* [Required action] Set the records down again, exactly, without their images.
═══ Records to process
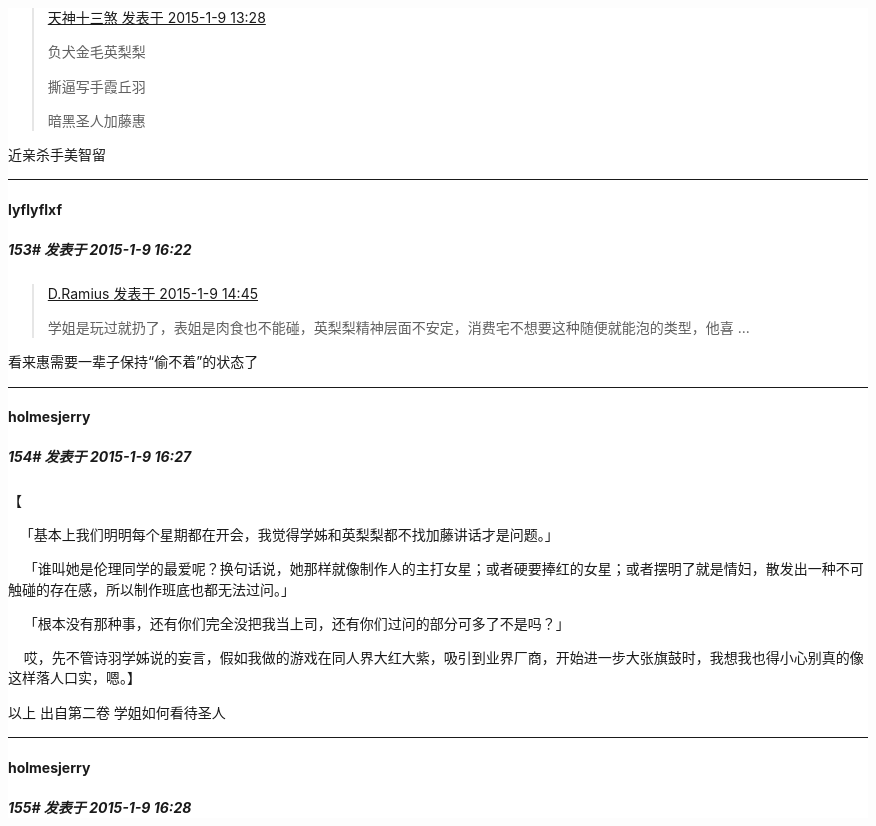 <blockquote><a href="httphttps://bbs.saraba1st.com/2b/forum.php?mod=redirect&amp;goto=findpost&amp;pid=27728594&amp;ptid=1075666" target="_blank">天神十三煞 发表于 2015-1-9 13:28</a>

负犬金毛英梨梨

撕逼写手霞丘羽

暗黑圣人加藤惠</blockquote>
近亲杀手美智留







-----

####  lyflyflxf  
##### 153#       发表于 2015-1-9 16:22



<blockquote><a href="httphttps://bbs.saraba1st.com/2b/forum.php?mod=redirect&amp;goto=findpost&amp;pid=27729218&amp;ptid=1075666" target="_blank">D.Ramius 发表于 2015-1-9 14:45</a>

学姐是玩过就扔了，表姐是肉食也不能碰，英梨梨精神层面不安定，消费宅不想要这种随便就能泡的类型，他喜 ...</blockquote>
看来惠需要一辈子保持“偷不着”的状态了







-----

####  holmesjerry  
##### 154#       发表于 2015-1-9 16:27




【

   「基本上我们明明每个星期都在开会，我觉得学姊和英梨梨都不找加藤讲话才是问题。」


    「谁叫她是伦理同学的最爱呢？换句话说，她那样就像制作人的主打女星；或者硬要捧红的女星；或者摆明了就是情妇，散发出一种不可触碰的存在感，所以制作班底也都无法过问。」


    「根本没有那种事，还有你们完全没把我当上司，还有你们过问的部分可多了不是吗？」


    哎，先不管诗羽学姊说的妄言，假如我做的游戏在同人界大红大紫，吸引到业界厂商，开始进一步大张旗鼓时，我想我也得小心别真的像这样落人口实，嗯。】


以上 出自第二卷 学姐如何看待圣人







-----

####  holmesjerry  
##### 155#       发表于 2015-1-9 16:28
══════
* [Written answer]
 <blockquote><a href="httphttps://bbs.saraba1st.com/2b/forum.php?mod=redirect&amp;goto=findpost&amp;pid=27728594&amp;ptid=1075666" target="_blank">天神十三煞 发表于 2015-1-9 13:28</a>

负犬金毛英梨梨

撕逼写手霞丘羽

暗黑圣人加藤惠</blockquote>
近亲杀手美智留







-----

####  lyflyflxf  
##### 153#       发表于 2015-1-9 16:22



<blockquote><a href="httphttps://bbs.saraba1st.com/2b/forum.php?mod=redirect&amp;goto=findpost&amp;pid=27729218&amp;ptid=1075666" target="_blank">D.Ramius 发表于 2015-1-9 14:45</a>

学姐是玩过就扔了，表姐是肉食也不能碰，英梨梨精神层面不安定，消费宅不想要这种随便就能泡的类型，他喜 ...</blockquote>
看来惠需要一辈子保持“偷不着”的状态了







-----

####  holmesjerry  
##### 154#       发表于 2015-1-9 16:27




【

   「基本上我们明明每个星期都在开会，我觉得学姊和英梨梨都不找加藤讲话才是问题。」


    「谁叫她是伦理同学的最爱呢？换句话说，她那样就像制作人的主打女星；或者硬要捧红的女星；或者摆明了就是情妇，散发出一种不可触碰的存在感，所以制作班底也都无法过问。」


    「根本没有那种事，还有你们完全没把我当上司，还有你们过问的部分可多了不是吗？」


    哎，先不管诗羽学姊说的妄言，假如我做的游戏在同人界大红大紫，吸引到业界厂商，开始进一步大张旗鼓时，我想我也得小心别真的像这样落人口实，嗯。】


以上 出自第二卷 学姐如何看待圣人







-----

####  holmesjerry  
##### 155#       发表于 2015-1-9 16:28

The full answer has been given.